Follow these steps to verify your Cognition Engines installation and explore the full decision lifecycle. Every command is copy-paste ready.

All examples assume the CSTP server is running at http://localhost:9991 (the default port, configurable via CSTP_PORT). Set your token first:

bash
export CSTP_TOKEN="your-api-token"
export CSTP_URL="http://localhost:9991"

1. Health Check

Confirm the server is up and reachable.

bash
curl -s $CSTP_URL/health | python3 -m json.tool

Expected output:

json
{
    "status": "healthy",
    "version": "0.10.0",
    "uptime_seconds": 1234.5,
    "decision_count": 0
}

If you see "status": "healthy", you're good to go.


2. Query Before Deciding

Always search for similar past decisions before making a new one. This builds your deliberation trace automatically.

bash
curl -s -X POST $CSTP_URL/cstp \
  -H "Authorization: Bearer $CSTP_TOKEN" \
  -H "Content-Type: application/json" \
  -d '{
    "jsonrpc": "2.0",
    "method": "cstp.queryDecisions",
    "params": {
      "query": "caching strategy for web application",
      "retrievalMode": "hybrid",
      "limit": 5
    },
    "id": 1
  }' | python3 -m json.tool

Expected output (first run, no decisions yet):

json
{
    "jsonrpc": "2.0",
    "result": {
        "decisions": [],
        "total": 0,
        "query": "caching strategy for web application",
        "queryTimeMs": 245,
        "agent": "your-agent-id",
        "retrievalMode": "hybrid",
        "scores": {}
    },
    "id": 1
}

With existing decisions, results include hybrid scoring (semantic + keyword):

json
{
    "decisions": [
        {
            "id": "d44d6de0",
            "title": "Use Redis for session caching",
            "category": "architecture",
            "confidence": 0.85,
            "stakes": "medium",
            "status": "pending",
            "date": "2026-02-09",
            "distance": 0.3
        }
    ],
    "scores": {
        "d44d6de0": {
            "semantic": 1.0,
            "keyword": 0.0,
            "combined": 0.7
        }
    }
}

Key: The server auto-captures this query as a deliberation input for whatever decision you record next.


3. Check Guardrails

Before acting, verify the guardrails allow it. Try a high-stakes action with low confidence - the guardrails should block it.

bash
curl -s -X POST $CSTP_URL/cstp \
  -H "Authorization: Bearer $CSTP_TOKEN" \
  -H "Content-Type: application/json" \
  -d '{
    "jsonrpc": "2.0",
    "method": "cstp.checkGuardrails",
    "params": {
      "action": {
        "description": "Deploy untested model to production",
        "category": "architecture",
        "stakes": "high",
        "confidence": 0.3
      }
    },
    "id": 2
  }' | python3 -m json.tool

Expected output (blocked):

json
{
    "jsonrpc": "2.0",
    "result": {
        "allowed": false,
        "violations": [
            {
                "rule": "no-high-stakes-low-confidence",
                "message": "High-stakes actions require confidence >= 0.5",
                "stakes": "high",
                "confidence": 0.3
            }
        ]
    },
    "id": 2
}

"allowed": false means the guardrail fired. An agent receiving this should pause and gather more information.

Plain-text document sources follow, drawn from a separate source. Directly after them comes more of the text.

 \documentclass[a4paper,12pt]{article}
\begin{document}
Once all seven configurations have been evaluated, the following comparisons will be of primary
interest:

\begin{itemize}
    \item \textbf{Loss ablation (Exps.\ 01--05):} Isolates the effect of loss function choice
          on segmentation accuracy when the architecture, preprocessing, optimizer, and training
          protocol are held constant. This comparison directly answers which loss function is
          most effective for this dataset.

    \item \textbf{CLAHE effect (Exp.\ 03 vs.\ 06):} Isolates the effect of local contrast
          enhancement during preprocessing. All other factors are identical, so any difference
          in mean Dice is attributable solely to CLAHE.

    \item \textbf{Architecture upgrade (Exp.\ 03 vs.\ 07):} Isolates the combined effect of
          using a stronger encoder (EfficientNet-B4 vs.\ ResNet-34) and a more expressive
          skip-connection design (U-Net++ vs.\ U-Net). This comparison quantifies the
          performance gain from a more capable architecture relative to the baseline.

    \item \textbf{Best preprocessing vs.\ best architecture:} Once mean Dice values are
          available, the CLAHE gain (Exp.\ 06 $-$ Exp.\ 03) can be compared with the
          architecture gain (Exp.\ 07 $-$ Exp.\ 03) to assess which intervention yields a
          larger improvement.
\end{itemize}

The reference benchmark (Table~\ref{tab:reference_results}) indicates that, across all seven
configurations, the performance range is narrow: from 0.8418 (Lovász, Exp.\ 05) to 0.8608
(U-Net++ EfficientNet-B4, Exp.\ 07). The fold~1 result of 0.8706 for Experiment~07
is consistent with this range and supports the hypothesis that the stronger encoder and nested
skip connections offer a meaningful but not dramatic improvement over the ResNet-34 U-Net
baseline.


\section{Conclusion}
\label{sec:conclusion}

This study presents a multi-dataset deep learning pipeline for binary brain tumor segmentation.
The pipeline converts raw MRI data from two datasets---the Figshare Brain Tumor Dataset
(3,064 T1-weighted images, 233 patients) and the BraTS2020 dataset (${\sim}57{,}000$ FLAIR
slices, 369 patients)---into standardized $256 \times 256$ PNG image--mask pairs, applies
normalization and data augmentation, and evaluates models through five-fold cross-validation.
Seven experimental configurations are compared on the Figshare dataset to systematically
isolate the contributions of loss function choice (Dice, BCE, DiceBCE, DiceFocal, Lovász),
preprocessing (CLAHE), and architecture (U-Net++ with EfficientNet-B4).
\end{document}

Key: This check is also auto-captured as a deliberation input - the server tracks that you checked before deciding.


4. Capture Your Reasoning

Record your chain-of-thought as you work through the problem. These reasoning steps auto-attach to whatever decision you record next.

bash
curl -s -X POST $CSTP_URL/cstp \
  -H "Authorization: Bearer $CSTP_TOKEN" \
  -H "Content-Type: application/json" \
  -d '{
    "jsonrpc": "2.0",
    "method": "cstp.recordThought",
    "params": {
      "text": "In-memory caching fails on restart. Redis adds a dependency but gives persistence and shared state across instances."
    },
    "id": 3
  }' | python3 -m json.tool

Expected output:

json
{
    "jsonrpc": "2.0",
    "result": {
        "success": true,
        "mode": "pre-decision",
        "agent_id": "your-agent-id"
    },
    "id": 3
}

You can call recordThought multiple times - each call captures a timestamped reasoning step. All thoughts accumulate and auto-attach when you record a decision.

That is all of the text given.